Task to carry out:
Filter the records below and copy every line containing the word "href".

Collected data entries
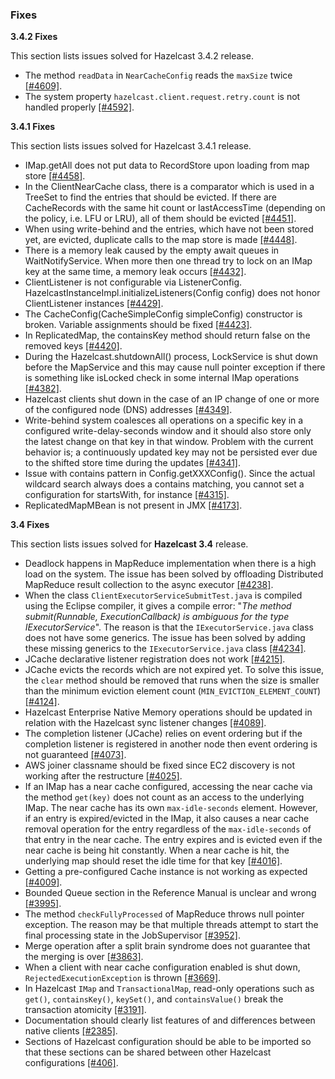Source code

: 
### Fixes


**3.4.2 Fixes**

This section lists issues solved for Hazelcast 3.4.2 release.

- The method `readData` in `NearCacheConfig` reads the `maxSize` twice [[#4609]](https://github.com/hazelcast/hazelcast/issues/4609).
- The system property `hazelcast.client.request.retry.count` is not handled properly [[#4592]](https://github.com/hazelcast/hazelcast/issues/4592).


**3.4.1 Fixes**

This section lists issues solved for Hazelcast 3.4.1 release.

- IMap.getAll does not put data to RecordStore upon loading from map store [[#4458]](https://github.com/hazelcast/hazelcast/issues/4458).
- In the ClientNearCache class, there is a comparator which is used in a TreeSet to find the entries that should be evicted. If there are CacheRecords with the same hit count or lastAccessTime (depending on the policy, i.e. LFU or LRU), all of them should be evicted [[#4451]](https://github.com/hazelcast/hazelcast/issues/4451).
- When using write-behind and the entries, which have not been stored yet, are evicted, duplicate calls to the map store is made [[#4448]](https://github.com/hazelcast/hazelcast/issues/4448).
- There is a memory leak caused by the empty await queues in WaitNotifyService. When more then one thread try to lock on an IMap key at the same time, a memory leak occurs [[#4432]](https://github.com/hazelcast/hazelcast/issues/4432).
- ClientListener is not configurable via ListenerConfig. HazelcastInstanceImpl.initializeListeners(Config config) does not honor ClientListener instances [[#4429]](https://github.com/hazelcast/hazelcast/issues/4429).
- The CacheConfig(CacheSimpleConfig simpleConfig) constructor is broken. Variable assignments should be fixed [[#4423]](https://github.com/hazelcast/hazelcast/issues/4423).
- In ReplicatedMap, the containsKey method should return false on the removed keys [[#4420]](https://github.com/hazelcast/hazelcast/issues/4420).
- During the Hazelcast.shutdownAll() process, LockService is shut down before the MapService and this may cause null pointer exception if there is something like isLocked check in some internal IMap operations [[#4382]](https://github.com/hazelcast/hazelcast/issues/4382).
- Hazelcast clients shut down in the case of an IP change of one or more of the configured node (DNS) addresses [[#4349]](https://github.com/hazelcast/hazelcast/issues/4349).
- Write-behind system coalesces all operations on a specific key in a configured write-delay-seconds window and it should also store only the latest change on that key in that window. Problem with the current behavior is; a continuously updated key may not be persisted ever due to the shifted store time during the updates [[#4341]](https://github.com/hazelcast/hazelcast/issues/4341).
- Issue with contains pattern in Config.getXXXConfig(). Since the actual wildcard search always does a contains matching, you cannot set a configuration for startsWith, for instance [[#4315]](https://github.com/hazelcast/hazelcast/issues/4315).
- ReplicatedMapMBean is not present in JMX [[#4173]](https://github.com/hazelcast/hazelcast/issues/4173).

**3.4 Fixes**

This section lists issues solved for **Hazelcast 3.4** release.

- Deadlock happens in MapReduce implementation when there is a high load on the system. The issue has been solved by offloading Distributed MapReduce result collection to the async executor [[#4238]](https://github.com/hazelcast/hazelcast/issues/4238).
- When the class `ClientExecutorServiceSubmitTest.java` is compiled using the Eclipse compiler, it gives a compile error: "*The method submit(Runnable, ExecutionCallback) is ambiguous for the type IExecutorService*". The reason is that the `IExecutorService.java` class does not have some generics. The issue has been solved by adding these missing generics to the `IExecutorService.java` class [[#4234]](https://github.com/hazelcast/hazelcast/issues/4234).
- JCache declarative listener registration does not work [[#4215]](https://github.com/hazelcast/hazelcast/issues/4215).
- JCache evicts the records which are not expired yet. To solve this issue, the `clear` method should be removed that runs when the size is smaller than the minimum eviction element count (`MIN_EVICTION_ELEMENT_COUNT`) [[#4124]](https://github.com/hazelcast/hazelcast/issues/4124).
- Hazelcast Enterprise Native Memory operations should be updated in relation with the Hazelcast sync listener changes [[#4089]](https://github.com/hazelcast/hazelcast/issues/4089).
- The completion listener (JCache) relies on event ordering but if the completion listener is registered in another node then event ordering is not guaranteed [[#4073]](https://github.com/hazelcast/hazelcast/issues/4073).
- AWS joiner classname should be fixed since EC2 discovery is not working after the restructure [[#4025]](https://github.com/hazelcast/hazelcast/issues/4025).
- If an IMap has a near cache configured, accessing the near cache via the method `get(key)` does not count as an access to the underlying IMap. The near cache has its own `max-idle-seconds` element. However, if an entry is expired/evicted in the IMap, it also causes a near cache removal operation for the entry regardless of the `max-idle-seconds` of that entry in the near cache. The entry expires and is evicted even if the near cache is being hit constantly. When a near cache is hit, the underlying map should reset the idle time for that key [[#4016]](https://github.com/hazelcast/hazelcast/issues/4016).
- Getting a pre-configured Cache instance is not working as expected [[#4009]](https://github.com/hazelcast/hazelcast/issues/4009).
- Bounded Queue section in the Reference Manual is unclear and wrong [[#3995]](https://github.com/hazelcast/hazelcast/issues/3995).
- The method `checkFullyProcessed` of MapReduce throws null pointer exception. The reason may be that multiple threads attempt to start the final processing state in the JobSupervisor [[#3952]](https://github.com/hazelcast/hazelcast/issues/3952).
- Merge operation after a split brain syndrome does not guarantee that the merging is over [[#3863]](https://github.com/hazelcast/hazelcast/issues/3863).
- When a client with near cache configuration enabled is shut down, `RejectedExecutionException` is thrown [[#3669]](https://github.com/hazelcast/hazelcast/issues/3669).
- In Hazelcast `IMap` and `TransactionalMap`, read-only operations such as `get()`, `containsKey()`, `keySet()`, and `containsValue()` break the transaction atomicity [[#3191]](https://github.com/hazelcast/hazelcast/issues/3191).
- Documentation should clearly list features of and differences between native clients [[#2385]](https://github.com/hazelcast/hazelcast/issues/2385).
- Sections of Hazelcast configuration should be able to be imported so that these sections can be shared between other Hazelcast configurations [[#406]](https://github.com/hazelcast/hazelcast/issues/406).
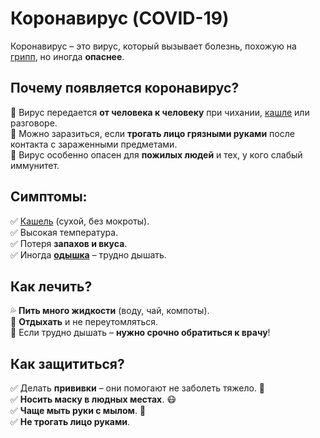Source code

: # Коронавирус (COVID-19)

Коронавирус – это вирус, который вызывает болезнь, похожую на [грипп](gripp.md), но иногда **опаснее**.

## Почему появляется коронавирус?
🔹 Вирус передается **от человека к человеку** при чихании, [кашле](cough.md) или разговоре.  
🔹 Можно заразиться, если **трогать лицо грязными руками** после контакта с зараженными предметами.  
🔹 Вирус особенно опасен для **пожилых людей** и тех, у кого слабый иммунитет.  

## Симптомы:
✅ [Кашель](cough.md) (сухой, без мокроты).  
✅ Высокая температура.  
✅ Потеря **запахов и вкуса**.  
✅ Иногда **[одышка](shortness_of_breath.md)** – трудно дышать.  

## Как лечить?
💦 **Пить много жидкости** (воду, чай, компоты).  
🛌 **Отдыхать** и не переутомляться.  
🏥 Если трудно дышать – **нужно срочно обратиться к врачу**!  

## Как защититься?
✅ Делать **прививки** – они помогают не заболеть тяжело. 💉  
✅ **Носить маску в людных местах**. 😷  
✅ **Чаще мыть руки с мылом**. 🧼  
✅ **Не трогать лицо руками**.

...

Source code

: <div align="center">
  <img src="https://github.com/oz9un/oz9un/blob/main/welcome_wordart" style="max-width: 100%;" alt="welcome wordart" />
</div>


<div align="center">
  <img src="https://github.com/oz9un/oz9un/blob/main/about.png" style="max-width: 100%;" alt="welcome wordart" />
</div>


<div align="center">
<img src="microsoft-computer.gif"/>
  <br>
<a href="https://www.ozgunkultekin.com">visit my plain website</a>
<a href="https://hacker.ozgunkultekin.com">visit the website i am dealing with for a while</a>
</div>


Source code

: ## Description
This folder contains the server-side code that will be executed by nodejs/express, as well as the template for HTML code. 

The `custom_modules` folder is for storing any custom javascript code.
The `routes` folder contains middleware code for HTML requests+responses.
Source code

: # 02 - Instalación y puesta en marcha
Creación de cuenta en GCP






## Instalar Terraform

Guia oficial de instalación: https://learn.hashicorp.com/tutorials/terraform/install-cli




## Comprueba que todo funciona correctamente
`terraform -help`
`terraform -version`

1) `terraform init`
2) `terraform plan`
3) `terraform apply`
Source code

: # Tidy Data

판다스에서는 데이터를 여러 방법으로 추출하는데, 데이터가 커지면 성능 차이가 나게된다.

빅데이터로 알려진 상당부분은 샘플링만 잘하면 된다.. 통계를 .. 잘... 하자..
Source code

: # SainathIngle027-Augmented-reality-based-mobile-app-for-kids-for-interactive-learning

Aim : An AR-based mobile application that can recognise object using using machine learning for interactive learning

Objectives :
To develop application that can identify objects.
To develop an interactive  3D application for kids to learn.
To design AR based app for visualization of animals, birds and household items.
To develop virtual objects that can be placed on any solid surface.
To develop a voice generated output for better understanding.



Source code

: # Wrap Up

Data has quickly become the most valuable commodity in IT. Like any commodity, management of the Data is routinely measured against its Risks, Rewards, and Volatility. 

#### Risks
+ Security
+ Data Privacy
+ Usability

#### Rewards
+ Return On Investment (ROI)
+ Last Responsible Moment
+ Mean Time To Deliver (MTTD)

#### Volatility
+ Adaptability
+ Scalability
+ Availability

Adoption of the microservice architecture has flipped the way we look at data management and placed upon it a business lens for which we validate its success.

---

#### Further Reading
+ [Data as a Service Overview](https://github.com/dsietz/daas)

Your solution:
<a href="https://www.ozgunkultekin.com">visit my plain website</a>
<a href="https://hacker.ozgunkultekin.com">visit the website i am dealing with for a while</a>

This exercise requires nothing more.